Changing the game – DPOY

Let’s start off by acknowledging the fact that Dwight Howard will be named Defensive Player of the Year for the 2008-2009 season by the NBA.  If this doesn’t happen, well, let’s not go there, I don’t need ANOTHER restraining order in my life.

Every time someone starts talking about DPOY, two names are brought up, outside of Dwight.  LeBron James and Dwayne Wade have ratcheted up the defensive intensity this year, to mixed results.  James leads his team and sets the tone defensively in one of the leagues better defensive teams (only Orlando and Boston are more stanch), while Wade seems to be holding his team together on sheer will alone.  I have read numerous articles about all sorts of stats making a case for either one of these players over Dwight, and while they are both impressive in their own regards, I have yet to see someone make one specific, telling point about the defense Dwight brings to the table.

Yes, Wade and Lebron have made some timely blocks (James with his chase down blocks, Wade with his end of game defensive stands like the game @ Detroit) and come up big defensively, but Dwight significantly changes the game in an even more impressive manner.  Thanks to some of the information you can find at 82games.com, you can rank players in the league by points scored on inside shots.  Of the top ten players, only two are not ‘big men’.  Those two players, also happen to be LeBron James and Dwayne Wade (not really surprising), each of whom average roughly 10 points per game on inside shots (James at 10.3, Wade at 9.9).

dwight-howard-block

We all know Dwight patrols the paint, and is the biggest reason that Orlando has one of the top three defenses in the NBA this season.  If you watch a lot of Orlando basketball (and we hope you do), you see time and time again just how effective Dwight is at helping to protect the rim and keep those pesky perimeter players shooting jumpers instead of dunks and layups.  So, lets look at what happens when Orlando faces two of the best in the league at getting to the rim.

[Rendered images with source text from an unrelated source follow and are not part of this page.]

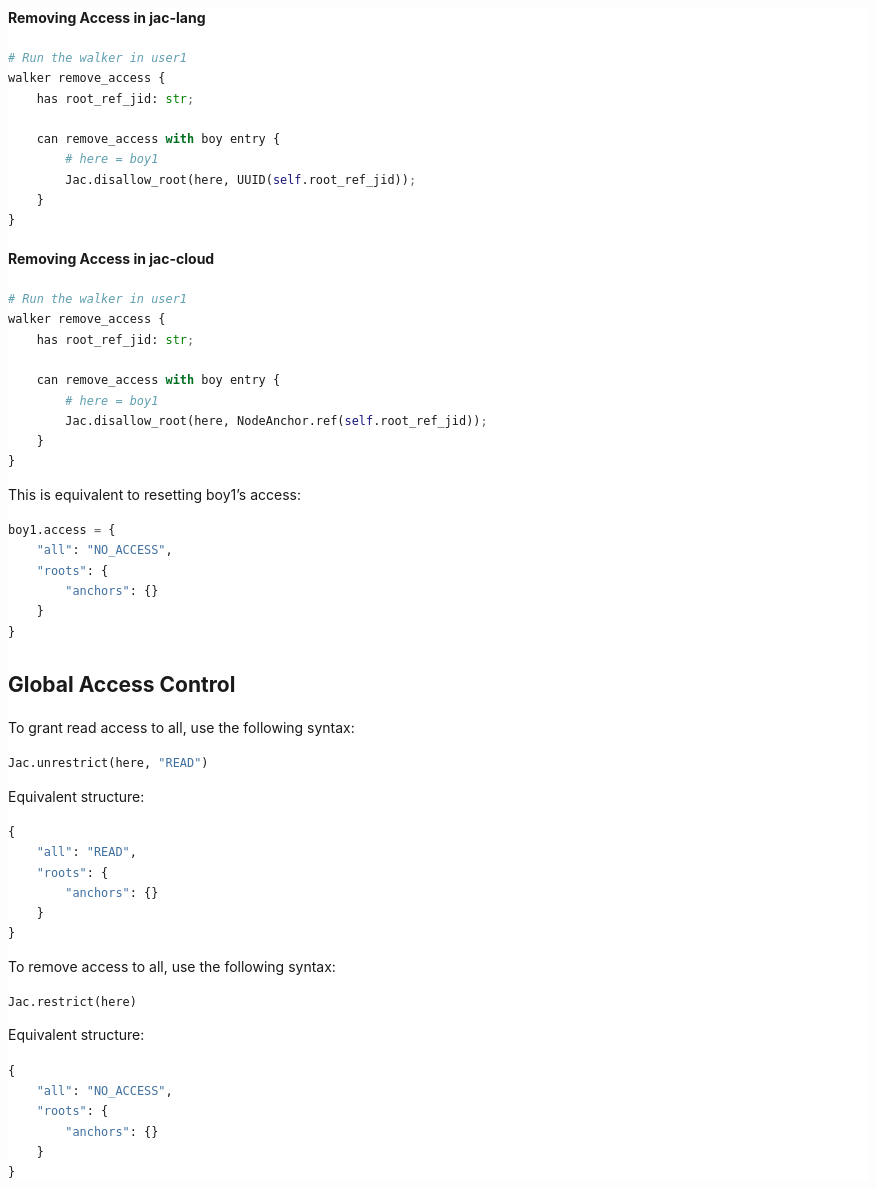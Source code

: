 #### Removing Access in jac-lang
```python
# Run the walker in user1
walker remove_access {
    has root_ref_jid: str;

    can remove_access with boy entry {
        # here = boy1
        Jac.disallow_root(here, UUID(self.root_ref_jid));
    }
}
```
#### Removing Access in jac-cloud
```python
# Run the walker in user1
walker remove_access {
    has root_ref_jid: str;

    can remove_access with boy entry {
        # here = boy1
        Jac.disallow_root(here, NodeAnchor.ref(self.root_ref_jid));
    }
}
```
This is equivalent to resetting boy1’s access:
```python
boy1.access = {
    "all": "NO_ACCESS",
    "roots": {
        "anchors": {}
    }
}
```

## Global Access Control
To grant read access to all, use the following syntax:
```python
Jac.unrestrict(here, "READ")
```
Equivalent structure:
```python
{
    "all": "READ",
    "roots": {
        "anchors": {}
    }
}
```

To remove access to all, use the following syntax:
```python
Jac.restrict(here)
```
Equivalent structure:
```python
{
    "all": "NO_ACCESS",
    "roots": {
        "anchors": {}
    }
}
```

Orlando has played Cleveland three times this season.  Two blow out wins in Orlando and a nail biting loss in Cleveland.  In the two games in Orlando, James was held to just 6 points on inside shots.  That’s total, not per game.  Even in Cleveland, he was held to 8 points, 2 below his season average of 10.  For those of you that are mathematically challenged, that’s an average of 4.67 points per game scored on inside shots.  Less than half his season average.

Orlando has squared off against Miami four times this season, so lets see how D. Wade fared against the Magic and Dwigth Howard.  In two home games for Miami, Wade has a total of 14 points, 6 and 8, and a total of 6 in Orlando, with all 6 coming in one game and 0 in another (that’s impressive enough).  A home average of 7, away average of 3, and a total season average of 5, again, well below his normal season average of 9.9.

If that’s not impressive, I don’t know what is.